El lanzamiento de pelotas de goma contra un grupo de inmigrantes por parte de la Guardia Civil continúa metiendo en aprietos al Gobierno español. Después de que tanto el delegado del Gobierno en Ceuta como el director de la Guardia Civil desmintieran estas prácticas, el ministro del Interior, Jorge Fernández Díaz, se vio obligado a admitir el jueves en el Congreso de los Diputados que el pasado día 6 efectivamente se dispararon bolas de goma, en un episodio en el que murieron al menos 14 inmigrantes. Ahora los problemas no le llegan por las críticas de las ONG o de la oposición: es la Comisión Europea la que exige explicaciones y amenaza con la apertura de un expediente.

“Las autoridades españolas tienen la responsabilidad de analizar las circunstancias en las que ocurrió este incidente en Ceuta”, ha señalado el portavoz de la comisaria europea de Interior, Cecilia Malmström, “muy preocupada” por la confirmación de que efectivamente las fuerzas de seguridad del Estado usaron bolas de goma.

El equipo de Malmström reclama a España que clarifique este episodio y da un paso más: sugiere que, si estas explicaciones no le convencen, podría tomar medidas. “Como guardiana de los tratados, la Comisión Europea se reserva el derecho de dar los pasos adecuados si hay evidencias de que un Estado miembro ha violado la legislación europea”, añade. Por si quedaba alguna duda, la comisaria ha usado su cuenta de Twitter para mostrar su preocupación.

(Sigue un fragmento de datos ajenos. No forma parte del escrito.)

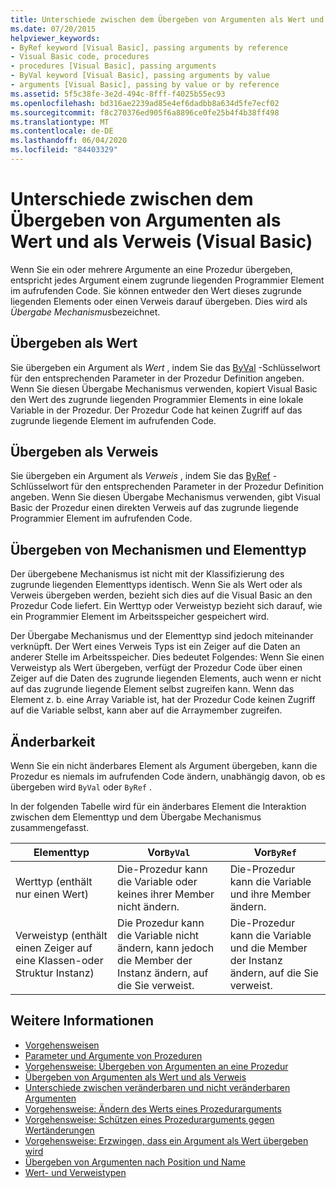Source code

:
 ```yaml
---
title: Unterschiede zwischen dem Übergeben von Argumenten als Wert und als Verweis
ms.date: 07/20/2015
helpviewer_keywords:
- ByRef keyword [Visual Basic], passing arguments by reference
- Visual Basic code, procedures
- procedures [Visual Basic], passing arguments
- ByVal keyword [Visual Basic], passing arguments by value
- arguments [Visual Basic], passing by value or by reference
ms.assetid: 5f5c38fe-3e2d-494c-8fff-f4025b55ec93
ms.openlocfilehash: bd316ae2239ad85e4ef6dadbb8a634d5fe7ecf02
ms.sourcegitcommit: f8c270376ed905f6a8896ce0fe25b4f4b38ff498
ms.translationtype: MT
ms.contentlocale: de-DE
ms.lasthandoff: 06/04/2020
ms.locfileid: "84403329"
---
```

# <a name="differences-between-passing-an-argument-by-value-and-by-reference-visual-basic"></a>Unterschiede zwischen dem Übergeben von Argumenten als Wert und als Verweis (Visual Basic)
Wenn Sie ein oder mehrere Argumente an eine Prozedur übergeben, entspricht jedes Argument einem zugrunde liegenden Programmier Element im aufrufenden Code. Sie können entweder den Wert dieses zugrunde liegenden Elements oder einen Verweis darauf übergeben. Dies wird als *Übergabe Mechanismus*bezeichnet.  
  
## <a name="passing-by-value"></a>Übergeben als Wert  
 Sie übergeben ein Argument als *Wert* , indem Sie das [ByVal](../../../language-reference/modifiers/byval.md) -Schlüsselwort für den entsprechenden Parameter in der Prozedur Definition angeben. Wenn Sie diesen Übergabe Mechanismus verwenden, kopiert Visual Basic den Wert des zugrunde liegenden Programmier Elements in eine lokale Variable in der Prozedur. Der Prozedur Code hat keinen Zugriff auf das zugrunde liegende Element im aufrufenden Code.  
  
## <a name="passing-by-reference"></a>Übergeben als Verweis  
 Sie übergeben ein Argument als *Verweis* , indem Sie das [ByRef](../../../language-reference/modifiers/byref.md) -Schlüsselwort für den entsprechenden Parameter in der Prozedur Definition angeben. Wenn Sie diesen Übergabe Mechanismus verwenden, gibt Visual Basic der Prozedur einen direkten Verweis auf das zugrunde liegende Programmier Element im aufrufenden Code.  
  
## <a name="passing-mechanism-and-element-type"></a>Übergeben von Mechanismen und Elementtyp  
 Der übergebene Mechanismus ist nicht mit der Klassifizierung des zugrunde liegenden Elementtyps identisch. Wenn Sie als Wert oder als Verweis übergeben werden, bezieht sich dies auf die Visual Basic an den Prozedur Code liefert. Ein Werttyp oder Verweistyp bezieht sich darauf, wie ein Programmier Element im Arbeitsspeicher gespeichert wird.  
  
 Der Übergabe Mechanismus und der Elementtyp sind jedoch miteinander verknüpft. Der Wert eines Verweis Typs ist ein Zeiger auf die Daten an anderer Stelle im Arbeitsspeicher. Dies bedeutet Folgendes: Wenn Sie einen Verweistyp als Wert übergeben, verfügt der Prozedur Code über einen Zeiger auf die Daten des zugrunde liegenden Elements, auch wenn er nicht auf das zugrunde liegende Element selbst zugreifen kann. Wenn das Element z. b. eine Array Variable ist, hat der Prozedur Code keinen Zugriff auf die Variable selbst, kann aber auf die Arraymember zugreifen.  
  
## <a name="ability-to-modify"></a>Änderbarkeit  
 Wenn Sie ein nicht änderbares Element als Argument übergeben, kann die Prozedur es niemals im aufrufenden Code ändern, unabhängig davon, ob es übergeben wird `ByVal` oder `ByRef` .  
  
 In der folgenden Tabelle wird für ein änderbares Element die Interaktion zwischen dem Elementtyp und dem Übergabe Mechanismus zusammengefasst.  
  
|Elementtyp|Vor`ByVal`|Vor`ByRef`|  
|------------------|--------------------|--------------------|  
|Werttyp (enthält nur einen Wert)|Die-Prozedur kann die Variable oder keines ihrer Member nicht ändern.|Die-Prozedur kann die Variable und ihre Member ändern.|  
|Verweistyp (enthält einen Zeiger auf eine Klassen-oder Struktur Instanz)|Die Prozedur kann die Variable nicht ändern, kann jedoch die Member der Instanz ändern, auf die Sie verweist.|Die-Prozedur kann die Variable und die Member der Instanz ändern, auf die Sie verweist.|  
  
## <a name="see-also"></a>Weitere Informationen

- [Vorgehensweisen](./index.md)
- [Parameter und Argumente von Prozeduren](./procedure-parameters-and-arguments.md)
- [Vorgehensweise: Übergeben von Argumenten an eine Prozedur](./how-to-pass-arguments-to-a-procedure.md)
- [Übergeben von Argumenten als Wert und als Verweis](./passing-arguments-by-value-and-by-reference.md)
- [Unterschiede zwischen veränderbaren und nicht veränderbaren Argumenten](./differences-between-modifiable-and-nonmodifiable-arguments.md)
- [Vorgehensweise: Ändern des Werts eines Prozedurarguments](./how-to-change-the-value-of-a-procedure-argument.md)
- [Vorgehensweise: Schützen eines Prozedurarguments gegen Wertänderungen](./how-to-protect-a-procedure-argument-against-value-changes.md)
- [Vorgehensweise: Erzwingen, dass ein Argument als Wert übergeben wird](./how-to-force-an-argument-to-be-passed-by-value.md)
- [Übergeben von Argumenten nach Position und Name](./passing-arguments-by-position-and-by-name.md)
- [Wert- und Verweistypen](../data-types/value-types-and-reference-types.md)
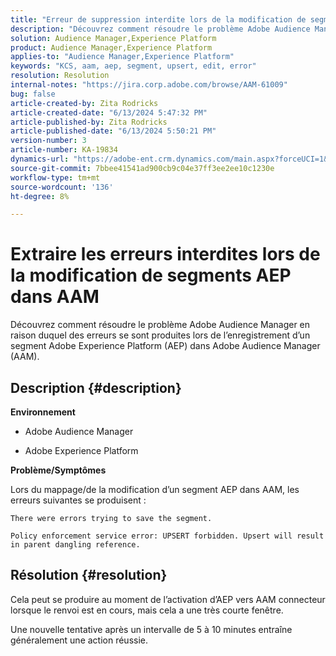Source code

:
 ```yaml
---
title: "Erreur de suppression interdite lors de la modification de segments AEP dans AAM"
description: "Découvrez comment résoudre le problème Adobe Audience Manager en raison duquel des erreurs se sont produites lors de l’enregistrement d’un segment AEP dans AAM."
solution: Audience Manager,Experience Platform
product: Audience Manager,Experience Platform
applies-to: "Audience Manager,Experience Platform"
keywords: "KCS, aam, aep, segment, upsert, edit, error"
resolution: Resolution
internal-notes: "https://jira.corp.adobe.com/browse/AAM-61009"
bug: false
article-created-by: Zita Rodricks
article-created-date: "6/13/2024 5:47:32 PM"
article-published-by: Zita Rodricks
article-published-date: "6/13/2024 5:50:21 PM"
version-number: 3
article-number: KA-19834
dynamics-url: "https://adobe-ent.crm.dynamics.com/main.aspx?forceUCI=1&pagetype=entityrecord&etn=knowledgearticle&id=4e384dff-ac29-ef11-840a-002248084fbb"
source-git-commit: 7bbee41541ad900cb9c04e37ff3ee2ee10c1230e
workflow-type: tm+mt
source-wordcount: '136'
ht-degree: 8%

---
```


# Extraire les erreurs interdites lors de la modification de segments AEP dans AAM


Découvrez comment résoudre le problème Adobe Audience Manager en raison duquel des erreurs se sont produites lors de l’enregistrement d’un segment Adobe Experience Platform (AEP) dans Adobe Audience Manager (AAM).

## Description {#description}


<b>Environnement</b>

- Adobe Audience Manager

- Adobe Experience Platform

<b>Problème/Symptômes</b>

Lors du mappage/de la modification d’un segment AEP dans AAM, les erreurs suivantes se produisent :

`There were errors trying to save the segment.`


```
Policy enforcement service error: UPSERT forbidden. Upsert will result in parent dangling reference.
```



## Résolution {#resolution}


Cela peut se produire au moment de l’activation d’AEP vers AAM connecteur lorsque le renvoi est en cours, mais cela a une très courte fenêtre.

Une nouvelle tentative après un intervalle de 5 à 10 minutes entraîne généralement une action réussie.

No es este el primer encontronazo entre Fernández Díaz y su homóloga europea. A principios del pasado mes de diciembre, Malmström expresó sus dudas sobre la instalación de cuchillas en las vallas de Melilla. “Por lo que sé de cuando se retiraron, las cuchillas no impedían que la gente entrara, solo hacían que llegaran con más heridas”, aseguró.

También anunció en aquella ocasión que pediría explicaciones al Gobierno español. Pero tras una reunión con el ministro en el que este mostró su enfado por las palabras de Malmström, la Comisión admitió que los Estados miembros tienen las competencias para gestionar sus fronteras y que no disponían de indicios de que España hubiera violado la ley europea. “Pese a todo, no estoy convencida de su efectividad”, añadió la comisaria en una especia de reconocimiento de que no tenía instrumentos para reprobar estas prácticas, pese a que personalmente le disgustaran.

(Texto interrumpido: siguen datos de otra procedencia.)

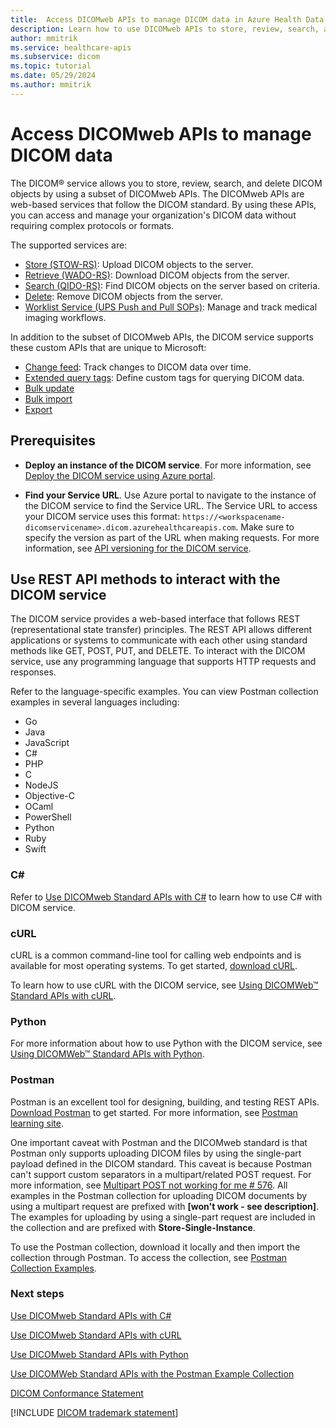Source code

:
 ```yaml
---
title:  Access DICOMweb APIs to manage DICOM data in Azure Health Data Services
description: Learn how to use DICOMweb APIs to store, review, search, and delete DICOM objects. Learn how to use custom APIs to track changes and assign unique tags to DICOM data.
author: mmitrik
ms.service: healthcare-apis
ms.subservice: dicom
ms.topic: tutorial
ms.date: 05/29/2024
ms.author: mmitrik
---
```


# Access DICOMweb APIs to manage DICOM data

The DICOM&reg; service allows you to store, review, search, and delete DICOM objects by using a subset of DICOMweb APIs. The DICOMweb APIs are web-based services that follow the DICOM standard. By using these APIs, you can access and manage your organization's DICOM data without requiring complex protocols or formats.

The supported services are:

- [Store (STOW-RS)](dicom-services-conformance-statement-v2.md#store-stow-rs): Upload DICOM objects to the server.
- [Retrieve (WADO-RS)](dicom-services-conformance-statement-v2.md#retrieve-wado-rs): Download DICOM objects from the server.
- [Search (QIDO-RS)](dicom-services-conformance-statement-v2.md#search-qido-rs): Find DICOM objects on the server based on criteria.
- [Delete](dicom-services-conformance-statement-v2.md#delete): Remove DICOM objects from the server.
- [Worklist Service (UPS Push and Pull SOPs)](dicom-services-conformance-statement-v2.md#worklist-service-ups-rs): Manage and track medical imaging workflows.

In addition to the subset of DICOMweb APIs, the DICOM service supports these custom APIs that are unique to Microsoft:

- [Change feed](change-feed-overview.md): Track changes to DICOM data over time.
- [Extended query tags](dicom-extended-query-tags-overview.md): Define custom tags for querying DICOM data.
- [Bulk update](update-files.md)
- [Bulk import](import-files.md)
- [Export](export-dicom-files.md)

## Prerequisites

- **Deploy an instance of the DICOM service**. For more information, see [Deploy the DICOM service using Azure portal](deploy-dicom-services-in-azure.md).

- **Find your Service URL**. Use Azure portal to navigate to the instance of the DICOM service to find the Service URL. The Service URL to access your DICOM service uses this format: ```https://<workspacename-dicomservicename>.dicom.azurehealthcareapis.com```. Make sure to specify the version as part of the URL when making requests. For more information, see [API versioning for the DICOM service](api-versioning-dicom-service.md).

## Use REST API methods to interact with the DICOM service

The DICOM service provides a web-based interface that follows REST (representational state transfer) principles. The REST API allows different applications or systems to communicate with each other using standard methods like GET, POST, PUT, and DELETE. To interact with the DICOM service, use any programming language that supports HTTP requests and responses.

Refer to the language-specific examples. You can view Postman collection examples in several languages including:

- Go 
- Java 
- JavaScript 
- C# 
- PHP 
- C 
- NodeJS
- Objective-C
- OCaml
- PowerShell
- Python
- Ruby 
- Swift

### C#

Refer to [Use DICOMweb Standard APIs with C#](dicomweb-standard-apis-c-sharp.md) to learn how to use C# with DICOM service.

### cURL

cURL is a common command-line tool for calling web endpoints and is available for most operating systems. To get started, [download cURL](https://curl.haxx.se/download.html).

To learn how to use cURL with the DICOM service, see [Using DICOMWeb™ Standard APIs with cURL](dicomweb-standard-apis-curl.md).

### Python

For more information about how to use Python with the DICOM service, see [Using DICOMWeb™ Standard APIs with Python](dicomweb-standard-apis-python.md).

### Postman

Postman is an excellent tool for designing, building, and testing REST APIs. [Download Postman](https://www.postman.com/downloads/) to get started. For more information, see [Postman learning site](https://learning.postman.com/).

One important caveat with Postman and the DICOMweb standard is that Postman only supports uploading DICOM files by using the single-part payload defined in the DICOM standard. This caveat is because Postman can't support custom separators in a multipart/related POST request. For more information, see [Multipart POST not working for me # 576](https://github.com/postmanlabs/postman-app-support/issues/576). All examples in the Postman collection for uploading DICOM documents by using a multipart request are prefixed with **[won't work - see description]**. The examples for uploading by using a single-part request are included in the collection and are prefixed with **Store-Single-Instance**.

To use the Postman collection, download it locally and then import the collection through Postman. To access the collection, see [Postman Collection Examples](https://github.com/microsoft/dicom-server/blob/main/docs/resources/Conformance-as-Postman.postman_collection.json).

### Next steps

[Use DICOMweb Standard APIs with C#](dicomweb-standard-apis-c-sharp.md)

[Use DICOMweb Standard APIs with cURL](dicomweb-standard-apis-curl.md)

[Use DICOMweb Standard APIs with Python](dicomweb-standard-apis-python.md)

[Use DICOMWeb Standard APIs with the Postman Example Collection](https://github.com/microsoft/dicom-server/blob/main/docs/resources/Conformance-as-Postman.postman_collection.json)

[DICOM Conformance Statement](dicom-services-conformance-statement-v2.md)

[!INCLUDE [DICOM trademark statement](../includes/healthcare-apis-dicom-trademark.md)]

Pero esta vez parece diferente. Malmström reconoce que los Estados miembros tienen las responsabilidad de gestionar sus fronteras externas. Pero este control ha de hacerse siempre de forma “proporcional con los objetivos perseguidos”. “Se debe hacer de acuerdo con el respeto a los derechos fundamentales y a la dignidad humana”, añade el portavoz de la responsable comunitaria.

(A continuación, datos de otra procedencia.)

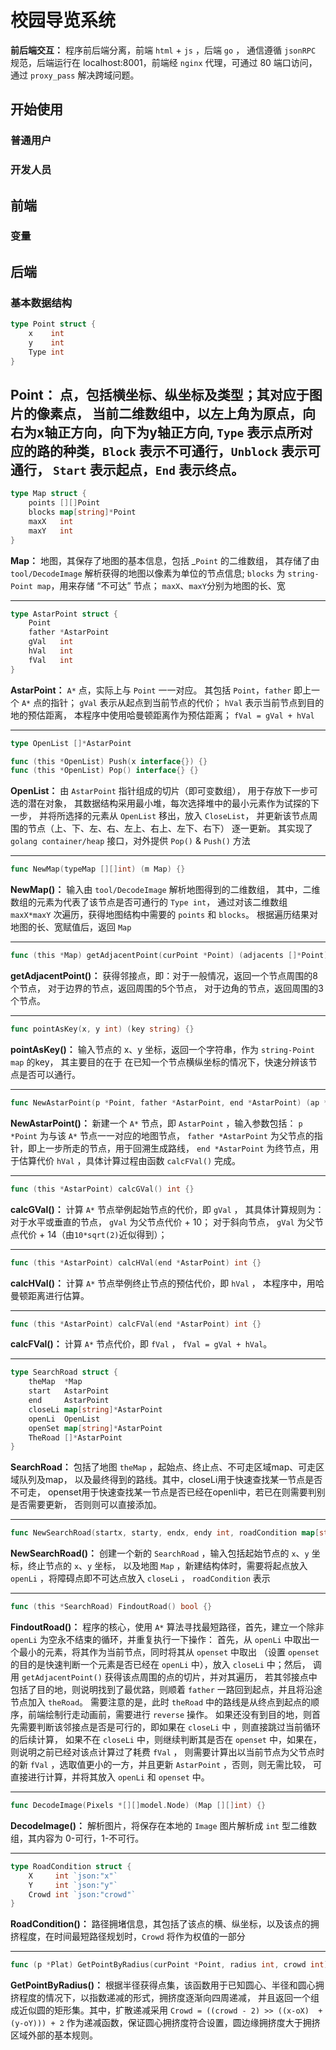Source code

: # 校园导览系统

**前后端交互：**
程序前后端分离，前端 `html` + `js` ，后端 `go` ，
通信遵循 `jsonRPC` 规范，后端运行在 localhost:8001，前端经 `nginx` 代理，可通过 80 端口访问，
通过 `proxy_pass` 解决跨域问题。 

## 开始使用

### 普通用户



### 开发人员



## 前端

### 变量

## 后端

### 基本数据结构

```go
type Point struct {
	x    int
	y    int
	Type int		
}
```
**Point：**
点，包括横坐标、纵坐标及类型；其对应于图片的像素点，
当前二维数组中，以左上角为原点，向右为x轴正方向，向下为y轴正方向,
`Type` 表示点所对应的路的种类，`Block` 表示不可通行，`Unblock` 表示可通行，
`Start` 表示起点，`End` 表示终点。
----

```go
type Map struct {
	points [][]Point
	blocks map[string]*Point
	maxX   int
	maxY   int
}
```
**Map：**
地图，其保存了地图的基本信息，包括 _`Point` 的二维数组，
其存储了由 `tool/DecodeImage` 解析获得的地图以像素为单位的节点信息;
`blocks` 为 `string-Point map`，用来存储 “不可达” 节点；
`maxX`、`maxY`分别为地图的长、宽

----

```go
type AstarPoint struct {
	Point
	father *AstarPoint
	gVal   int
	hVal   int
	fVal   int
}
```
**AstarPoint：**
`A*` 点，实际上与 `Point` 一一对应。
其包括 `Point`，`father` 即上一个 `A*` 点的指针；
`gVal` 表示从起点到当前节点的代价；
`hVal` 表示当前节点到目的地的预估距离， 本程序中使用哈曼顿距离作为预估距离；
`fVal = gVal + hVal`

----

```go
type OpenList []*AstarPoint

func (this *OpenList) Push(x interface{}) {}
func (this *OpenList) Pop() interface{} {}
```
**OpenList：**
由 `AstarPoint` 指针组成的切片（即可变数组），
用于存放下一步可选的潜在对象，
其数据结构采用最小堆，每次选择堆中的最小元素作为试探的下一步，
并将所选择的元素从 `OpenList` 移出，放入 `CloseList`，
并更新该节点周围的节点（上、下、左、右、左上、右上、左下、右下） 逐一更新。
其实现了 `golang container/heap` 接口，对外提供 `Pop()` & `Push()` 方法

----

```go
func NewMap(typeMap [][]int) (m Map) {}
```
**NewMap()：**
输入由 `tool/DecodeImage` 解析地图得到的二维数组，
其中，二维数组的元素为代表了该节点是否可通行的 `Type int`，
通过对该二维数组 `maxX*maxY` 次遍历，获得地图结构中需要的 `points` 和 `blocks`。
根据遍历结果对地图的长、宽赋值后，返回 `Map`

----

```go
func (this *Map) getAdjacentPoint(curPoint *Point) (adjacents []*Point) {}
```
**getAdjacentPoint()：**
获得邻接点，即：对于一般情况，返回一个节点周围的8个节点，
对于边界的节点，返回周围的5个节点，
对于边角的节点，返回周围的3个节点。

----

```go
func pointAsKey(x, y int) (key string) {}
```
**pointAsKey()：**
输入节点的 x、y 坐标，返回一个字符串，作为 `string-Point map` 的key，
其主要目的在于 在已知一个节点横纵坐标的情况下，快速分辨该节点是否可以通行。

----

```go
func NewAstarPoint(p *Point, father *AstarPoint, end *AstarPoint) (ap *AstarPoint) {}
```
**NewAstarPoint()：**
新建一个 `A*` 节点，即 `AstarPoint` ，输入参数包括：
`p *Point` 为与该 `A*` 节点一一对应的地图节点，
`father *AstarPoint` 为父节点的指针，即上一步所走的节点，用于回溯生成路线，
`end *AstarPoint` 为终节点，用于估算代价 `hVal` ，具体计算过程由函数 `calcFVal()` 完成。

----

```go
func (this *AstarPoint) calcGVal() int {}
```
**calcGVal()：**
计算 `A*` 节点举例起始节点的代价，即 `gVal` ，
其具体计算规则为：
对于水平或垂直的节点， `gVal` 为父节点代价 + 10；
对于斜向节点， `gVal` 为父节点代价 + 14（由`10*sqrt(2)`近似得到）；

----

```go
func (this *AstarPoint) calcHVal(end *AstarPoint) int {}
```
**calcHVal()：**
计算 `A*` 节点举例终止节点的预估代价，即 `hVal` ，
本程序中，用哈曼顿距离进行估算。

----

```go
func (this *AstarPoint) calcFVal(end *AstarPoint) int {}
```
**calcFVal()：**
计算 `A*` 节点代价，即 `fVal` ， `fVal = gVal + hVal`。

----

```go
type SearchRoad struct {
	theMap  *Map
	start   AstarPoint
	end     AstarPoint
	closeLi map[string]*AstarPoint
	openLi  OpenList
	openSet map[string]*AstarPoint
	TheRoad []*AstarPoint
}
```
**SearchRoad：**
包括了地图 `theMap` ，起始点、终止点、不可走区域map、可走区域队列及map，
以及最终得到的路线。其中，closeLi用于快速查找某一节点是否不可走，
openset用于快速查找某一节点是否已经在openli中，若已在则需要判别是否需要更新，
否则则可以直接添加。

----

```go
func NewSearchRoad(startx, starty, endx, endy int, roadCondition map[string]int, m *Map) *SearchRoad {}
```
**NewSearchRoad()：**
创建一个新的 `SearchRoad` ，输入包括起始节点的 `x`、`y` 坐标，终止节点的 `x`、`y` 坐标，
以及地图 `Map` ，新建结构体时，需要将起点放入 `openLi` ，将障碍点即不可达点放入 `closeLi` ，
`roadCondition` 表示

----

```go
func (this *SearchRoad) FindoutRoad() bool {}
```
**FindoutRoad()：**
程序的核心，使用 `A*` 算法寻找最短路径，首先，建立一个除非 `openLi` 为空永不结束的循环，并重复执行一下操作：
首先，从 `openLi` 中取出一个最小的元素，将其作为当前节点，同时将其从 `openset` 中取出
（设置 `openset` 的目的是快速判断一个元素是否已经在 `openLi` 中），放入 `closeLi` 中；然后，
调用 `getAdjacentPoint()` 获得该点周围的点的切片，并对其遍历，
若其邻接点中包括了目的地，则说明找到了最优路，则顺着 `father` 一路回到起点，并且将沿途节点加入 `theRoad`。
需要注意的是，此时 `theRoad` 中的路线是从终点到起点的顺序，前端绘制行走动画前，需要进行 `reverse` 操作。
如果还没有到目的地，则首先需要判断该邻接点是否是可行的，即如果在 `closeLi` 中 ，则直接跳过当前循环的后续计算，
如果不在 `closeLi` 中，则继续判断其是否在 `openset` 中，如果在，则说明之前已经对该点计算过了耗费 `fVal` ，
则需要计算出以当前节点为父节点时的新 `fVal` ，选取值更小的一方，并且更新 `AstarPoint` ，否则，则无需比较，
可直接进行计算，并将其放入 `openLi` 和 `openset` 中。

----

```go
func DecodeImage(Pixels *[][]model.Node) (Map [][]int) {}
```
**DecodeImage()：**
解析图片，将保存在本地的 `Image` 图片解析成 `int` 型二维数组，其内容为 0-可行，1-不可行。

----

```go
type RoadCondition struct {
    X     int `json:"x"`
    Y     int `json:"y"`
    Crowd int `json:"crowd"`
}
```
**RoadCondition()：**
路径拥堵信息，其包括了该点的横、纵坐标，以及该点的拥挤程度，在时间最短路径规划时，`Crowd` 将作为权值的一部分

----

```go
func (p *Plat) GetPointByRadius(curPoint *Point, radius int, crowd int) (roadConditions []*RoadCondition) {}
```
**GetPointByRadius()：**
根据半径获得点集，该函数用于已知圆心、半径和圆心拥挤程度的情况下，以指数递减的形式，拥挤度逐渐向四周递减，
并且返回一个组成近似圆的矩形集。其中，扩散递减采用 `Crowd = ((crowd - 2) >> ((x-oX)  + (y-oY))) + 2` 
作为递减函数，保证圆心拥挤度符合设置，圆边缘拥挤度大于拥挤区域外部的基本规则。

Además de los problemas con los inmigrantes, Fernández Díaz ha recibido críticas por otras iniciativas de su departamento. El Consejo de Europa –institución al margen de la UE, que incluye a medio centenar de países– tildó de “desproporcionada” la ley de Seguridad Ciudadana con la que se castiga a aquellos que se manifiesten sin autorización.